Rendered images with source text:
***

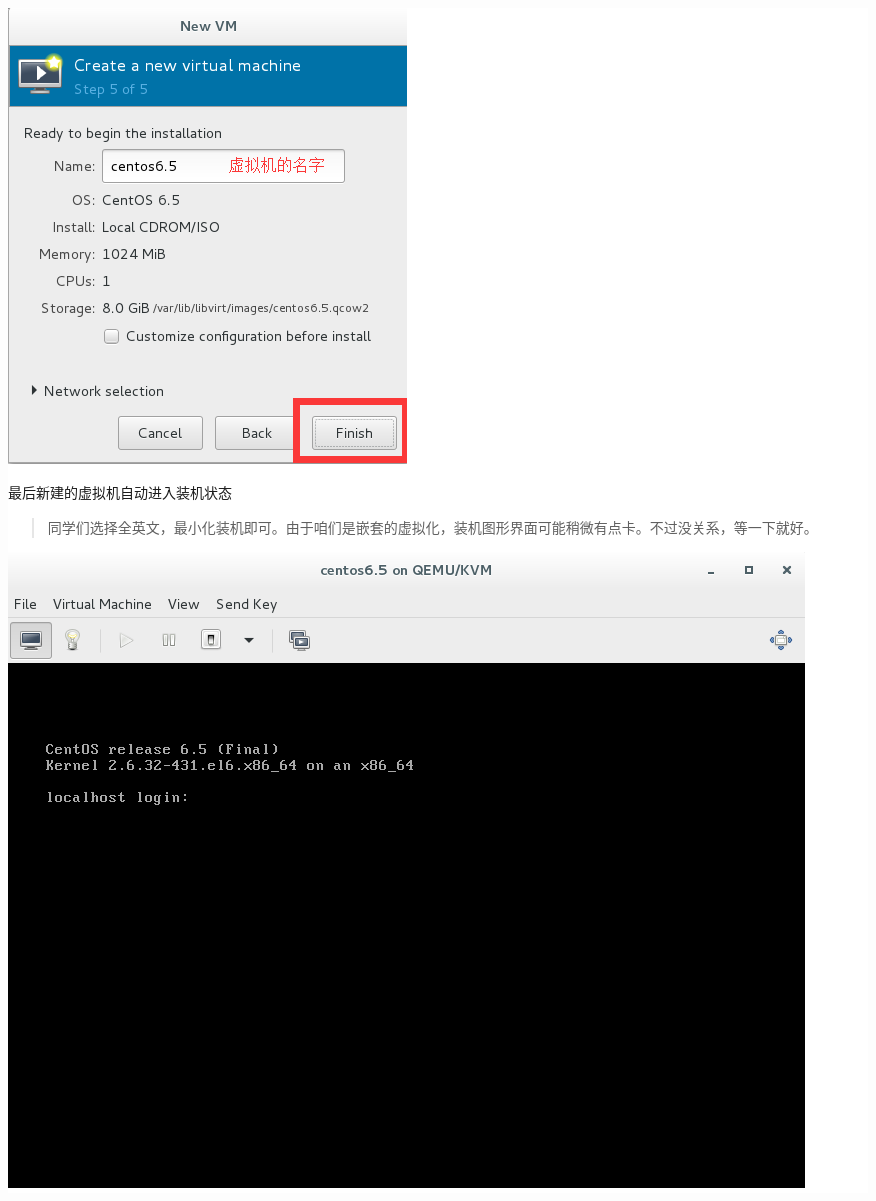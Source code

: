 ![1.png-30.1kB](1-KVM%E6%A6%82%E8%BF%B0%E4%B8%8E%E9%83%A8%E7%BD%B2.assets/1-1577242653825.png)

最后新建的虚拟机自动进入装机状态

> 同学们选择全英文，最小化装机即可。由于咱们是嵌套的虚拟化，装机图形界面可能稍微有点卡。不过没关系，等一下就好。

![1.png-15.9kB](1-KVM%E6%A6%82%E8%BF%B0%E4%B8%8E%E9%83%A8%E7%BD%B2.assets/1-1577242653835.png)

***

Exercise directions :: The answer consists of the lines above that include the word "assets", each copied exactly.

Answer for the task ::
: ![1.png-30.1kB](1-KVM%E6%A6%82%E8%BF%B0%E4%B8%8E%E9%83%A8%E7%BD%B2.assets/1-1577242653825.png)
![1.png-15.9kB](1-KVM%E6%A6%82%E8%BF%B0%E4%B8%8E%E9%83%A8%E7%BD%B2.assets/1-1577242653835.png)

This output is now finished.